**DATASET CONTENT:**
=== Section Start ===

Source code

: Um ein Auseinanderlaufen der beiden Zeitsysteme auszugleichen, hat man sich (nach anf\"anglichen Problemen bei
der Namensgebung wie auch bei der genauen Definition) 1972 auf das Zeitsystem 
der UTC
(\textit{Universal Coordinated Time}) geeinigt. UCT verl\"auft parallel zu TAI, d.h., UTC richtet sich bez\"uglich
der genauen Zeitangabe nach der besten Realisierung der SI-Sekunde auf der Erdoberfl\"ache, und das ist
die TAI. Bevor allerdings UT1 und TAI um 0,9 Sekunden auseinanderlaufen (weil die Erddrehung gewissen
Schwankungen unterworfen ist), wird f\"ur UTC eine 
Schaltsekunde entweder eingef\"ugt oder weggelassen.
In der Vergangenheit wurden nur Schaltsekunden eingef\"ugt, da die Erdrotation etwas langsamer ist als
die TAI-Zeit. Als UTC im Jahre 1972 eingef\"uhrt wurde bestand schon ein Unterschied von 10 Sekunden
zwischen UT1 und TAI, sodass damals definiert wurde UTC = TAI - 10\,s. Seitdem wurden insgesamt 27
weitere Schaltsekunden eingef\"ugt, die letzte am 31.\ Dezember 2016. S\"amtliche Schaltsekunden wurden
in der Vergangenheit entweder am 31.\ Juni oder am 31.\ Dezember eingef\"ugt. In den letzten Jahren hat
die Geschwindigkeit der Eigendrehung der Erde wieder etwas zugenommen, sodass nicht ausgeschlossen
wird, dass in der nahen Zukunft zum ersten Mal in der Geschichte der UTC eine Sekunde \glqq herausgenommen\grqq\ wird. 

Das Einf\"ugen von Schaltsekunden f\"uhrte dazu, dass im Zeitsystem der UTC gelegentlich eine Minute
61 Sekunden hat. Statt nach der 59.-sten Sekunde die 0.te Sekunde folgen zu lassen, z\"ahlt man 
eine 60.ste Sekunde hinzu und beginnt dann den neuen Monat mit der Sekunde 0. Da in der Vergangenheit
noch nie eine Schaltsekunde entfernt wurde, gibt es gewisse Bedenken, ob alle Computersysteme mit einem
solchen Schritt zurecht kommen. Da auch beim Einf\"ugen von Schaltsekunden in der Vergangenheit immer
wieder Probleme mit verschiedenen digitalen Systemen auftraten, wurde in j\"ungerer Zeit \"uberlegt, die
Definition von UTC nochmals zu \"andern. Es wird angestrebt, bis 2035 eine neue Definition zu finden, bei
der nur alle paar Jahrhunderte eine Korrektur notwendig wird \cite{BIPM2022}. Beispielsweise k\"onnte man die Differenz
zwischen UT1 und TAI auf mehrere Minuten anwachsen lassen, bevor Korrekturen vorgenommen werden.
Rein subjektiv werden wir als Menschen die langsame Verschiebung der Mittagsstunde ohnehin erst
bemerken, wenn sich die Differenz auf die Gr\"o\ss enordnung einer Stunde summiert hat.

=== Section End ===

**ABOUT THIS EXERCISE:**
Transcribe the data above so that every line matches exactly.

**ANSWER SPACE:**
Source code

: Um ein Auseinanderlaufen der beiden Zeitsysteme auszugleichen, hat man sich (nach anf\"anglichen Problemen bei
der Namensgebung wie auch bei der genauen Definition) 1972 auf das Zeitsystem 
der UTC
(\textit{Universal Coordinated Time}) geeinigt. UCT verl\"auft parallel zu TAI, d.h., UTC richtet sich bez\"uglich
der genauen Zeitangabe nach der besten Realisierung der SI-Sekunde auf der Erdoberfl\"ache, und das ist
die TAI. Bevor allerdings UT1 und TAI um 0,9 Sekunden auseinanderlaufen (weil die Erddrehung gewissen
Schwankungen unterworfen ist), wird f\"ur UTC eine 
Schaltsekunde entweder eingef\"ugt oder weggelassen.
In der Vergangenheit wurden nur Schaltsekunden eingef\"ugt, da die Erdrotation etwas langsamer ist als
die TAI-Zeit. Als UTC im Jahre 1972 eingef\"uhrt wurde bestand schon ein Unterschied von 10 Sekunden
zwischen UT1 und TAI, sodass damals definiert wurde UTC = TAI - 10\,s. Seitdem wurden insgesamt 27
weitere Schaltsekunden eingef\"ugt, die letzte am 31.\ Dezember 2016. S\"amtliche Schaltsekunden wurden
in der Vergangenheit entweder am 31.\ Juni oder am 31.\ Dezember eingef\"ugt. In den letzten Jahren hat
die Geschwindigkeit der Eigendrehung der Erde wieder etwas zugenommen, sodass nicht ausgeschlossen
wird, dass in der nahen Zukunft zum ersten Mal in der Geschichte der UTC eine Sekunde \glqq herausgenommen\grqq\ wird. 

Das Einf\"ugen von Schaltsekunden f\"uhrte dazu, dass im Zeitsystem der UTC gelegentlich eine Minute
61 Sekunden hat. Statt nach der 59.-sten Sekunde die 0.te Sekunde folgen zu lassen, z\"ahlt man 
eine 60.ste Sekunde hinzu und beginnt dann den neuen Monat mit der Sekunde 0. Da in der Vergangenheit
noch nie eine Schaltsekunde entfernt wurde, gibt es gewisse Bedenken, ob alle Computersysteme mit einem
solchen Schritt zurecht kommen. Da auch beim Einf\"ugen von Schaltsekunden in der Vergangenheit immer
wieder Probleme mit verschiedenen digitalen Systemen auftraten, wurde in j\"ungerer Zeit \"uberlegt, die
Definition von UTC nochmals zu \"andern. Es wird angestrebt, bis 2035 eine neue Definition zu finden, bei
der nur alle paar Jahrhunderte eine Korrektur notwendig wird \cite{BIPM2022}. Beispielsweise k\"onnte man die Differenz
zwischen UT1 und TAI auf mehrere Minuten anwachsen lassen, bevor Korrekturen vorgenommen werden.
Rein subjektiv werden wir als Menschen die langsame Verschiebung der Mittagsstunde ohnehin erst
bemerken, wenn sich die Differenz auf die Gr\"o\ss enordnung einer Stunde summiert hat.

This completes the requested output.